Council adopts power code updates and new solar land‑use rules limiting rooftop and ground‑mounted installations
Loading...
Summary
Brigham City Council voted to update power-department code and to add solar definitions and land‑use rules; the changes set a rolling cap on residential solar equal to 15% of system load and reference National Electrical Safety Code fencing and security standards for larger ground‑mounted arrays.
Brigham City Council adopted changes to the city’s power department code and passed an ordinance adding solar‑specific land‑use definitions and standards at its Aug. 21 meeting.
The council approved three related items: amendments to Title 5 (power department code) that set procedural and crediting rules for distributed solar, a zoning ordinance (amending Chapter 156) that defines roof‑mounted and ground‑mounted solar arrays and limits ground arrays to one acre with screening, and an update to the Power Department Electrical Requirements and Standards Manual that clarifies construction and clearance standards.
Tom Cooper, Brigham City’s public power director, told the council the changes include a rolling approach to system saturation: the city will annually reassess how much residential solar the grid can accept, using a guideline of up to 15% of the city’s peak load for resident applications. “We will take a look at our system and see how much solar will be allowed collectively on the system to accommodate 15% of our load for residential application,” Cooper said.
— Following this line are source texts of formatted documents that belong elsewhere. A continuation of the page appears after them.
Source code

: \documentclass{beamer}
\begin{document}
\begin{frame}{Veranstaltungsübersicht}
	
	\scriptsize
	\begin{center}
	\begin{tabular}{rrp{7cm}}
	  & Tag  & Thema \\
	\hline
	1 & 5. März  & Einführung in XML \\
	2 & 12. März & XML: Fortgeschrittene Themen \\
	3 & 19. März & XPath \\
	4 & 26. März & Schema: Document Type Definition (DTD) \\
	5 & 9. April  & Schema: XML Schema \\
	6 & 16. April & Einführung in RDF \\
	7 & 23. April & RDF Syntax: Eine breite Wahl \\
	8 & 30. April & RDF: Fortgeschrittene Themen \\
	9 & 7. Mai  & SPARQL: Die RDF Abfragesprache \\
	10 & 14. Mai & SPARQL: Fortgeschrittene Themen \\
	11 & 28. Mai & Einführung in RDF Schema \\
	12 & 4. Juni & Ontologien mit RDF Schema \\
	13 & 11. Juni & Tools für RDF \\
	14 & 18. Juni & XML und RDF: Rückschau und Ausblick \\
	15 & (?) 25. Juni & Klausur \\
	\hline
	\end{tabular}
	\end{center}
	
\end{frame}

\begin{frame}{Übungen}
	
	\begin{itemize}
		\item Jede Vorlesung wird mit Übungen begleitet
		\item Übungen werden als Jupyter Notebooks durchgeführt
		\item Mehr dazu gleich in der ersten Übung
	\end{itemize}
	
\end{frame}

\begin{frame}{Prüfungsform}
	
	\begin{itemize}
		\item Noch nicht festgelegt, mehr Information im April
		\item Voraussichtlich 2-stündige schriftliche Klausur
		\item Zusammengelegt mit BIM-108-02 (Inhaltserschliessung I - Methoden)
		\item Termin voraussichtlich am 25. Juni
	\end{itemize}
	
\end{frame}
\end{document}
He explained the cap is intended to limit financial and technical exposure from wholesale power contracts when solar output differs from the city’s contracted power profile.
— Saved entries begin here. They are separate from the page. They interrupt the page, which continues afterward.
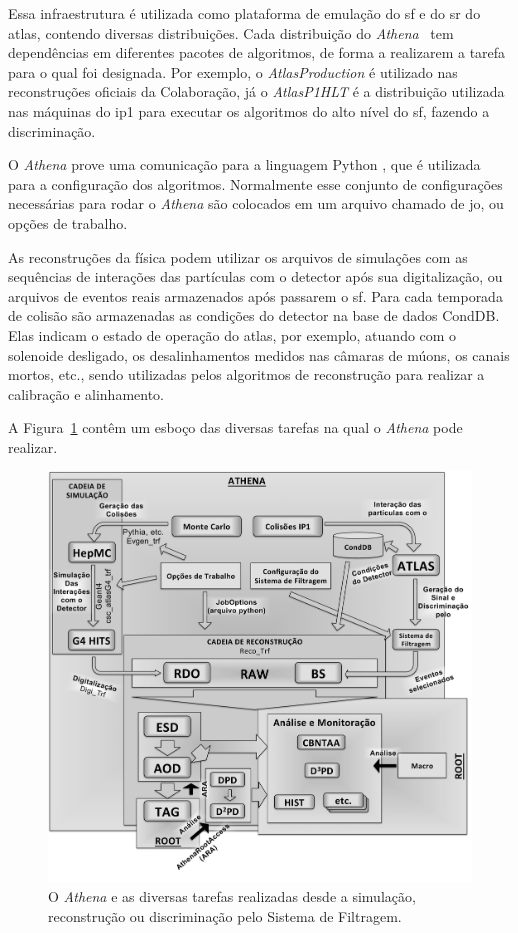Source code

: Essa infraestrutura é utilizada como plataforma de emulação do \glsdesc{sf} e do 
\gls{sr} do \gls{atlas}, contendo diversas
distribuições. Cada distribuição do \emph{Athena}~\cite{atlas_computing_tdr} 
tem dependências em diferentes
pacotes de algoritmos, de forma a realizarem a tarefa para o qual foi designada. 
Por exemplo, o \emph{AtlasProduction} é utilizado 
nas reconstruções oficiais da Colaboração, já o \emph{AtlasP1HLT} é a
distribuição utilizada nas máquinas do \gls{ip}1 para executar os algoritmos 
do alto nível do \glsdesc{sf}, fazendo a discriminação. 

O \emph{Athena} prove uma comunicação para a
linguagem Python \cite{webPython}, que é utilizada para a configuração dos algoritmos.
Normalmente esse conjunto de configurações necessárias para rodar o \emph{Athena} são 
colocados em um arquivo chamado de \gls{jo}, ou opções de trabalho.

As reconstruções da física podem utilizar os arquivos de simulações com as sequências de
interações das partículas com o detector após sua digitalização, ou arquivos de eventos
reais armazenados após passarem o \glsdesc{sf}. Para cada temporada de
colisão são armazenadas as condições do detector na base de dados CondDB.
Elas indicam o estado de operação do \gls{atlas}, por exemplo, atuando com o
solenoide desligado, os desalinhamentos medidos nas câmaras de múons, os canais
mortos, etc., sendo utilizadas pelos algoritmos de reconstrução 
para realizar a calibração e alinhamento.

A Figura~\ref{fig:cadeia_athena} contêm um esboço das diversas tarefas na qual o
\emph{Athena} pode realizar.

\begin{figure}[h!t]
\centering
\includegraphics[width=\textwidth]{imagens/cadeia_athena.pdf}
\caption{O \emph{Athena} e as diversas tarefas realizadas desde a simulação,
reconstrução ou discriminação pelo Sistema de Filtragem.}
\label{fig:cadeia_athena}
\end{figure}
The zoning ordinance adds three defined terms (solar power generation facility, roof‑mounted solar array, ground‑mounted solar array) and allows roof‑mounted arrays as permitted uses in residential and multifamily zones limited to the roof surface. In industrial zones the ordinance allows ground‑mounted solar arrays but limits them to one acre and requires security screening; the draft language excludes chain‑link with slats as acceptable privacy screening and references National Electric Safety Code (NESC) standards for minimum fence heights and grounding where applicable.
Cooper and planning staff told the council that NESC section 110 calls for secure fencing standards around electrical generation and substation equipment and that concrete or solid security walls are often recommended for new installations.
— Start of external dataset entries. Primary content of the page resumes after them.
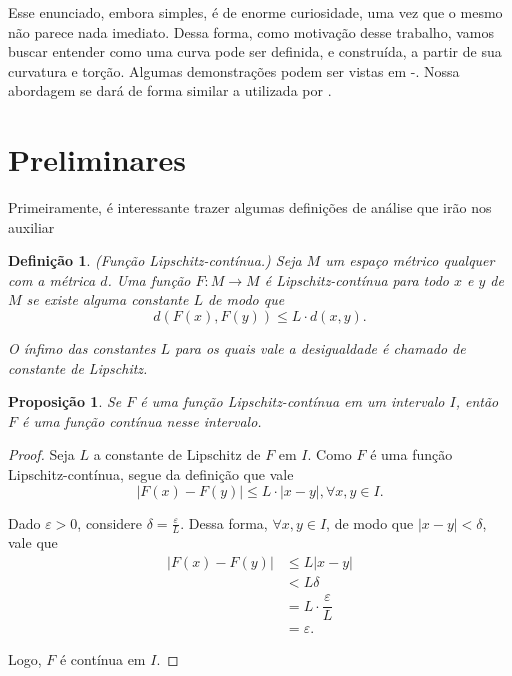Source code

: \documentclass[11pt,letterpaper,twocolumn]{article}
\newtheorem{definition}{Definição}
\newtheorem{proposition}{Proposição}
\begin{document}
Esse enunciado, embora simples, é de enorme curiosidade, uma vez que o mesmo não parece nada imediato. Dessa forma, como motivação desse trabalho, vamos buscar entender como uma curva pode ser definida, e construída, a partir de sua curvatura e torção. Algumas demonstrações podem ser vistas em \cite{cruz}-\cite{picado}. Nossa abordagem se dará de forma similar a utilizada por \cite{coda}.

\section{Preliminares}
\justify
\label{preliminares}

Primeiramente, é interessante trazer algumas definições de análise que irão nos auxiliar

\begin{definition}(Função Lipschitz-contínua.)
    Seja $M$ um espaço métrico qualquer com a métrica $d$. Uma função $F : M\to M$ é Lipschitz-contínua para todo $x$ e $y$ de $M$ se existe alguma constante $L$ de modo que
    \[d(F(x), F(y))\leq L\cdot d(x, y).\]
    
    O ínfimo das constantes $L$ para os quais vale a desigualdade é chamado de constante de Lipschitz.
\end{definition}

\begin{proposition}
    Se $F$ é uma função Lipschitz-contínua em um intervalo $I$, então $F$ é uma função contínua nesse intervalo.
\end{proposition}

\begin{proof}
    Seja $L$ a constante de Lipschitz de $F$ em $I$. Como $F$ é uma função Lipschitz-contínua, segue da definição que vale
    \[|F(x) - F(y)|\leq L\cdot |x - y|, \forall x, y\in I.\]
    
    Dado $\varepsilon > 0$, considere $\delta = \frac{\varepsilon}{L}$. Dessa forma, $\forall x, y\in I$, de modo que $|x - y| < \delta$, vale que
    \begin{equation*}
        \begin{split}
            |F(x) - F(y)| & \leq L|x - y| \\
            & < L\delta \\
            & = L\cdot \dfrac{\varepsilon}{L} \\
            & = \varepsilon.
        \end{split}
    \end{equation*}
    
    Logo, $F$ é contínua em $I$.
\end{proof}
\end{document}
Council members agreed the revisions clarify technical and permitting requirements. The Title 5 changes, the zoning ordinance and the standards manual update were each approved by council vote. The Title 5 updates and standards manual update were approved by motion (roll call), and the ordinance to amend Chapter 156 passed on a roll‑call vote after a motion by Councilmember Smith and a second by Councilmember Jensen.
City staff said current customers with existing interconnection agreements will not see immediate changes to their contracts; the changes apply to new applications and to future annual capacity assessments. Cooper said the city plans to offer pathways for commercial customers to purchase renewable energy credits (RECs) from the city so that industrial users with corporate carbon‑free commitments can meet those goals.
No legal challenges or appeals were raised at the meeting; councilors directed staff to implement the adopted code changes and return with any needed administrative materials.